Reflection on Theory

Thinking back to the beginning of this semester when I was unsure what exactly literary

criticism meant, I recall being very uneasy about what I was getting into. I imagined it would be

more complex and arduous than other forms of writing and analysis I’ve performed in the past,

but I’m glad to say after experiencing this semester that those fears were not true. 

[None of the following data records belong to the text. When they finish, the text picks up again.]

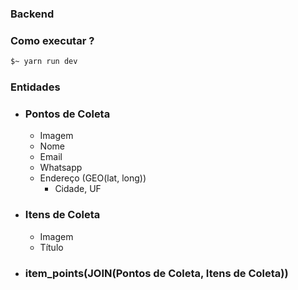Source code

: ### Backend

### Como executar ?
```bash
$~ yarn run dev
```



### Entidades
* ### Pontos de Coleta
  * Imagem
  * Nome
  * Email
  * Whatsapp
  * Endereço (GEO(lat, long))
    * Cidade, UF
* ### Itens de Coleta
  * Imagem
  * Título
* ### item_points(JOIN(Pontos de Coleta, Itens de Coleta))
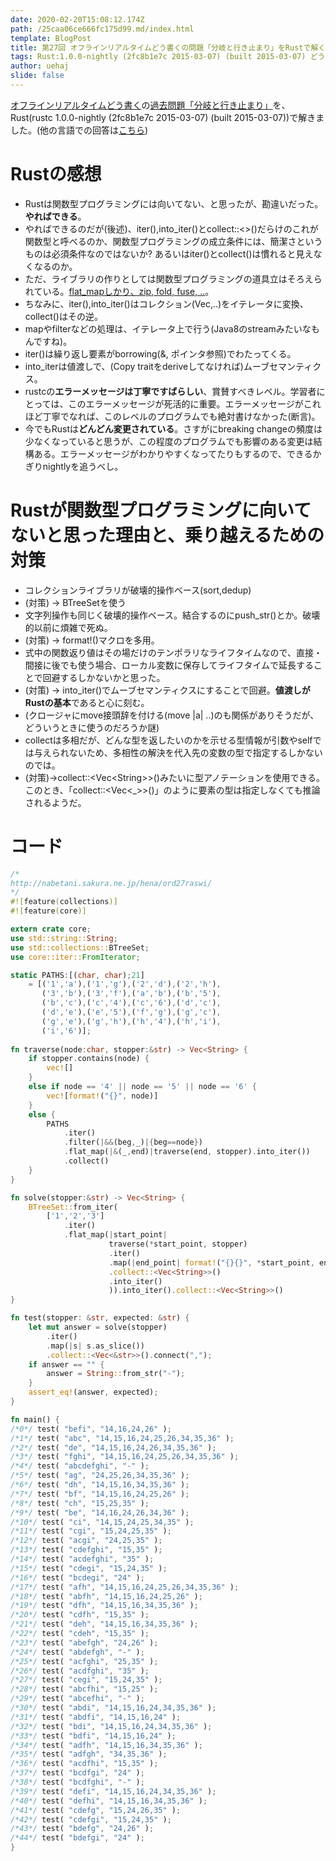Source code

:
 ```yaml
---
date: 2020-02-20T15:08:12.174Z
path: /25caa06ce666fc175d99.md/index.html
template: BlogPost
title: 第27回 オフラインリアルタイムどう書くの問題「分岐と行き止まり」をRustで解く
tags: Rust:1.0.0-nightly (2fc8b1e7c 2015-03-07) (built 2015-03-07) どう書く 関数型プログラミング
author: uehaj
slide: false
---
```

[オフラインリアルタイムどう書く](https://yhpg.doorkeeper.jp/)の[過去問題「分岐と行き止まり」](http://nabetani.sakura.ne.jp/hena/ord27raswi/)を、Rust(rustc 1.0.0-nightly (2fc8b1e7c 2015-03-07) (built 2015-03-07))で解きました。(他の言語での回答は[こちら](http://qiita.com/Nabetani/items/23ebddb44f0234e7fb15))

# Rustの感想

- Rustは関数型プログラミングには向いてない、と思ったが、勘違いだった。**やればできる**。
 - やればできるのだが(後述)、iter(),into_iter()とcollect::<>()だらけのこれが関数型と呼べるのか、関数型プログラミングの成立条件には、簡潔さというものは必須条件なのではないか? あるいはiter()とcollect()は慣れると見えなくなるのか。
 - ただ、ライブラリの作りとしては関数型プログラミングの道具立はそろえられている。[flat_mapしかり、zip, fold, fuse, ..](http://doc.rust-lang.org/std/iter/trait.IteratorExt.html)。
 - ちなみに、iter(),into_iter()はコレクション(Vec,..)をイテレータに変換、collect()はその逆。
 - mapやfilterなどの処理は、イテレータ上で行う(Java8のstreamみたいなもんですね)。
 - iter()は繰り返し要素がborrowing(&, ポインタ参照)でわたってくる。
 - into_iterは値渡しで、(Copy traitをderiveしてなければ)ムーブセマンティクス。
- rustcの**エラーメッセージは丁寧ですばらしい**、賞賛すべきレベル。学習者にとっては、このエラーメッセージが死活的に重要。エラーメッセージがこれほど丁寧でなれば、このレベルのプログラムでも絶対書けなかった(断言)。
- 今でもRustは**どんどん変更されている**。さすがにbreaking changeの頻度は少なくなっていると思うが、この程度のプログラムでも影響のある変更は結構ある。エラーメッセージがわかりやすくなってたりもするので、できるかぎりnightlyを追うべし。

# Rustが関数型プログラミングに向いてないと思った理由と、乗り越えるための対策

- コレクションライブラリが破壊的操作ベース(sort,dedup) 
 - (対策) → BTreeSetを使う
- 文字列操作も同じく破壊的操作ベース。結合するのにpush_str()とか。破壊的以前に煩雑で死ぬ。
 - (対策) → format!()マクロを多用。
- 式中の関数返り値はその場だけのテンポラリなライフタイムなので、直接・間接に後でも使う場合、ローカル変数に保存してライフタイムで延長することで回避するしかないかと思った。
 - (対策) → into_iter()でムーブセマンティクスにすることで回避。**値渡しがRustの基本**であると心に刻む。
 - (クロージャにmove接頭辞を付ける(move |a| ..)のも関係がありそうだが、どういうときに使うのだろうか謎)
- collectは多相だが、どんな型を返したいのかを示せる型情報が引数やselfでは与えられないため、多相性の解決を代入先の変数の型で指定するしかないのでは。
 - (対策)→collect::&lt;Vec&lt;String>>()みたいに型アノテーションを使用できる。このとき、「collect::&lt;Vec&lt;_>>()」のように要素の型は指定しなくても推論されるようだ。

# コード

```rust
/*
http://nabetani.sakura.ne.jp/hena/ord27raswi/
*/
#![feature(collections)]
#![feature(core)]

extern crate core;
use std::string::String;
use std::collections::BTreeSet;
use core::iter::FromIterator;

static PATHS:[(char, char);21]
    = [('1','a'),('1','g'),('2','d'),('2','h'),
       ('3','b'),('3','f'),('a','b'),('b','5'),
       ('b','c'),('c','4'),('c','6'),('d','c'),
       ('d','e'),('e','5'),('f','g'),('g','c'),
       ('g','e'),('g','h'),('h','4'),('h','i'),
       ('i','6')];
 
fn traverse(node:char, stopper:&str) -> Vec<String> {
    if stopper.contains(node) {
        vec![]
    }
    else if node == '4' || node == '5' || node == '6' {
        vec![format!("{}", node)]
    }
    else {
        PATHS
            .iter()
            .filter(|&&(beg,_)|{beg==node})
            .flat_map(|&(_,end)|traverse(end, stopper).into_iter())
            .collect()
    }
}

fn solve(stopper:&str) -> Vec<String> {
    BTreeSet::from_iter(
        ['1','2','3']
            .iter()
            .flat_map(|start_point|
                      traverse(*start_point, stopper)
                      .iter()
                      .map(|end_point| format!("{}{}", *start_point, end_point))
                      .collect::<Vec<String>>()
                      .into_iter()
                      )).into_iter().collect::<Vec<String>>()
}

fn test(stopper: &str, expected: &str) {
    let mut answer = solve(stopper)
        .iter()
        .map(|s| s.as_slice())
        .collect::<Vec<&str>>().connect(",");
    if answer == "" {
        answer = String::from_str("-");
    }
    assert_eq!(answer, expected);
}

fn main() {
/*0*/ test( "befi", "14,16,24,26" );    
/*1*/ test( "abc", "14,15,16,24,25,26,34,35,36" );    
/*2*/ test( "de", "14,15,16,24,26,34,35,36" );    
/*3*/ test( "fghi", "14,15,16,24,25,26,34,35,36" );    
/*4*/ test( "abcdefghi", "-" );    
/*5*/ test( "ag", "24,25,26,34,35,36" );    
/*6*/ test( "dh", "14,15,16,34,35,36" );    
/*7*/ test( "bf", "14,15,16,24,25,26" );    
/*8*/ test( "ch", "15,25,35" );    
/*9*/ test( "be", "14,16,24,26,34,36" );    
/*10*/ test( "ci", "14,15,24,25,34,35" );    
/*11*/ test( "cgi", "15,24,25,35" );    
/*12*/ test( "acgi", "24,25,35" );    
/*13*/ test( "cdefghi", "15,35" );    
/*14*/ test( "acdefghi", "35" );    
/*15*/ test( "cdegi", "15,24,35" );    
/*16*/ test( "bcdegi", "24" );    
/*17*/ test( "afh", "14,15,16,24,25,26,34,35,36" );    
/*18*/ test( "abfh", "14,15,16,24,25,26" );    
/*19*/ test( "dfh", "14,15,16,34,35,36" );    
/*20*/ test( "cdfh", "15,35" );    
/*21*/ test( "deh", "14,15,16,34,35,36" );    
/*22*/ test( "cdeh", "15,35" );    
/*23*/ test( "abefgh", "24,26" );    
/*24*/ test( "abdefgh", "-" );    
/*25*/ test( "acfghi", "25,35" );    
/*26*/ test( "acdfghi", "35" );    
/*27*/ test( "cegi", "15,24,35" );    
/*28*/ test( "abcfhi", "15,25" );    
/*29*/ test( "abcefhi", "-" );    
/*30*/ test( "abdi", "14,15,16,24,34,35,36" );    
/*31*/ test( "abdfi", "14,15,16,24" );    
/*32*/ test( "bdi", "14,15,16,24,34,35,36" );    
/*33*/ test( "bdfi", "14,15,16,24" );    
/*34*/ test( "adfh", "14,15,16,34,35,36" );    
/*35*/ test( "adfgh", "34,35,36" );    
/*36*/ test( "acdfhi", "15,35" );    
/*37*/ test( "bcdfgi", "24" );    
/*38*/ test( "bcdfghi", "-" );    
/*39*/ test( "defi", "14,15,16,24,34,35,36" );    
/*40*/ test( "defhi", "14,15,16,34,35,36" );    
/*41*/ test( "cdefg", "15,24,26,35" );    
/*42*/ test( "cdefgi", "15,24,35" );    
/*43*/ test( "bdefg", "24,26" );    
/*44*/ test( "bdefgi", "24" );    
}

```

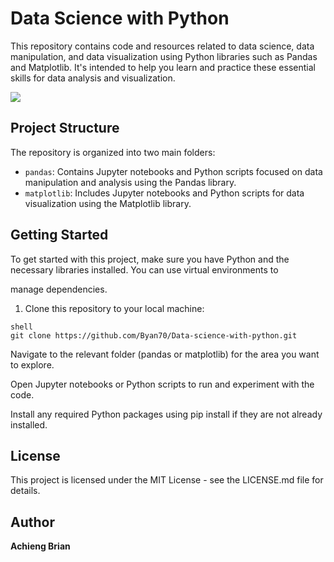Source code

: 


# Data Science with Python

This repository contains code and resources related to data science, data manipulation, and data visualization using Python libraries such as Pandas and Matplotlib. It's intended to help you learn and practice these essential skills for data analysis and visualization.

<img src="https://www.google.com/imgres?imgurl=https%3A%2F%2Fioe.engin.umich.edu%2Fwp-content%2Fuploads%2Fsites%2F7%2F2021%2F06%2FRESIZED_IOE-Masters_-Data-Analytics-and-Applied-Statistics.jpg&tbnid=ayrCuE2PD9fqyM&vet=12ahUKEwiF0-qbtpOCAxXZfqQEHRnaBzkQMyhiegUIARDHAg..i&imgrefurl=https%3A%2F%2Fioe.engin.umich.edu%2Fresearch%2Fmethodologies%2Fdata-analytics%2F&docid=UXwm8yehhtTX-M&w=861&h=432&q=data%20analysis&ved=2ahUKEwiF0-qbtpOCAxXZfqQEHRnaBzkQMyhiegUIARDHAg">

## Project Structure

The repository is organized into two main folders:

- `pandas`: Contains Jupyter notebooks and Python scripts focused on data manipulation and analysis using the Pandas library.
- `matplotlib`: Includes Jupyter notebooks and Python scripts for data visualization using the Matplotlib library.

## Getting Started

To get started with this project, make sure you have Python and the necessary libraries installed. You can use virtual environments to 

manage dependencies.

1. Clone this repository to your local machine:

```
shell
git clone https://github.com/Byan70/Data-science-with-python.git

```
Navigate to the relevant folder (pandas or matplotlib) for the area you want to explore.

Open Jupyter notebooks or Python scripts to run and experiment with the code.

Install any required Python packages using pip install if they are not already installed.

## License
This project is licensed under the MIT License - see the LICENSE.md file for details.

## Author

**Achieng Brian** 



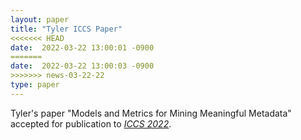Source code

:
 ```yaml
---
layout: paper
title: "Tyler ICCS Paper"
<<<<<<< HEAD
date:  2022-03-22 13:00:01 -0900
=======
date:  2022-03-22 13:00:03 -0900
>>>>>>> news-03-22-22
type: paper
---
```

Tyler's paper "Models and Metrics for Mining Meaningful Metadata" accepted for publication to [*ICCS 2022*](https://www.iccs-meeting.org/iccs2022/).
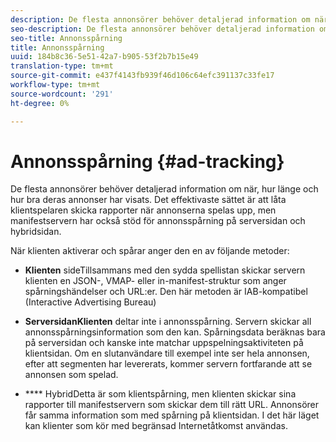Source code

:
 ```yaml
---
description: De flesta annonsörer behöver detaljerad information om när, hur länge och hur bra deras annonser har visats. Det effektivaste sättet är att låta klientspelaren skicka rapporter när annonserna spelas upp, men manifestservern har också stöd för annonsspårning på serversidan och hybridsidan.
seo-description: De flesta annonsörer behöver detaljerad information om när, hur länge och hur bra deras annonser har visats. Det effektivaste sättet är att låta klientspelaren skicka rapporter när annonserna spelas upp, men manifestservern har också stöd för annonsspårning på serversidan och hybridsidan.
seo-title: Annonsspårning
title: Annonsspårning
uuid: 184b8c36-5e51-42a7-b905-53f2b7b15e49
translation-type: tm+mt
source-git-commit: e437f4143fb939f46d106c64efc391137c33fe17
workflow-type: tm+mt
source-wordcount: '291'
ht-degree: 0%

---
```



# Annonsspårning {#ad-tracking}

De flesta annonsörer behöver detaljerad information om när, hur länge och hur bra deras annonser har visats. Det effektivaste sättet är att låta klientspelaren skicka rapporter när annonserna spelas upp, men manifestservern har också stöd för annonsspårning på serversidan och hybridsidan.

När klienten aktiverar och spårar anger den en av följande metoder:

* **Klienten** sideTillsammans med den sydda spellistan skickar servern klienten en JSON-, VMAP- eller in-manifest-struktur som anger spårningshändelser och URL:er. Den här metoden är IAB-kompatibel (Interactive Advertising Bureau)

* **ServersidanKlienten** deltar inte i annonsspårning. Servern skickar all annonsspårningsinformation som den kan. Spårningsdata beräknas bara på serversidan och kanske inte matchar uppspelningsaktiviteten på klientsidan. Om en slutanvändare till exempel inte ser hela annonsen, efter att segmenten har levererats, kommer servern fortfarande att se annonsen som spelad.

* **** HybridDetta är som klientspårning, men klienten skickar sina rapporter till manifestservern som skickar dem till rätt URL. Annonsörer får samma information som med spårning på klientsidan. I det här läget kan klienter som kör med begränsad Internetåtkomst användas.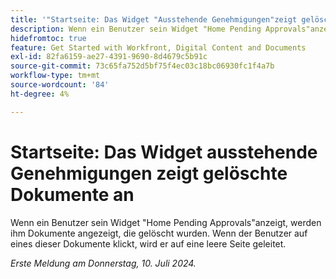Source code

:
 ```yaml
---
title: '"Startseite: Das Widget "Ausstehende Genehmigungen"zeigt gelöschte Dokumente an'
description: Wenn ein Benutzer sein Widget "Home Pending Approvals"anzeigt, werden ihm Dokumente angezeigt, die gelöscht wurden. Wenn der Benutzer auf eines dieser Dokumente klickt, wird er auf eine leere Seite geleitet.
hidefromtoc: true
feature: Get Started with Workfront, Digital Content and Documents
exl-id: 82fa6159-ae27-4391-9690-8d4679c5b91c
source-git-commit: 73c65fa752d5bf75f4ec03c18bc06930fc1f4a7b
workflow-type: tm+mt
source-wordcount: '84'
ht-degree: 4%

---
```


# Startseite: Das Widget ausstehende Genehmigungen zeigt gelöschte Dokumente an

Wenn ein Benutzer sein Widget &quot;Home Pending Approvals&quot;anzeigt, werden ihm Dokumente angezeigt, die gelöscht wurden. Wenn der Benutzer auf eines dieser Dokumente klickt, wird er auf eine leere Seite geleitet.

_Erste Meldung am Donnerstag, 10. Juli 2024._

One of the biggest strengths I believe I’ve cultivated this semester has absolutely been

my ability to apply the theories I choose to certain works of literature. It’s a new aspect of

writing for me taking a text as a whole into consideration to apply a theory to it, but I believe

I’ve come pretty far since the start of the class. My first essay in which I applied psychoanalytic

theory to “The Swimmer”, I was particularly proud of and felt very comfortable being able to

incorporate some of my background in psychology to help me in doing so. Likewise, I also feel

that I’ve come to get a very strong grasp on other theories that I’m more aware of, including

Marxist, feminist, and queer theory, as well as others I’m not as familiar with like

poststructuralism or existentialism. When writing the most recent essay three, I feel I’ve grown

very comfortable with the terminology and concepts of existentialism, which I was only familiar

with in a philosophical sense prior to this. I’ve found that by applying these more complex

theories to stories I would normally give a surface level reading to, it’s given me the opportunity

to find bits of the story I never would have thought of otherwise.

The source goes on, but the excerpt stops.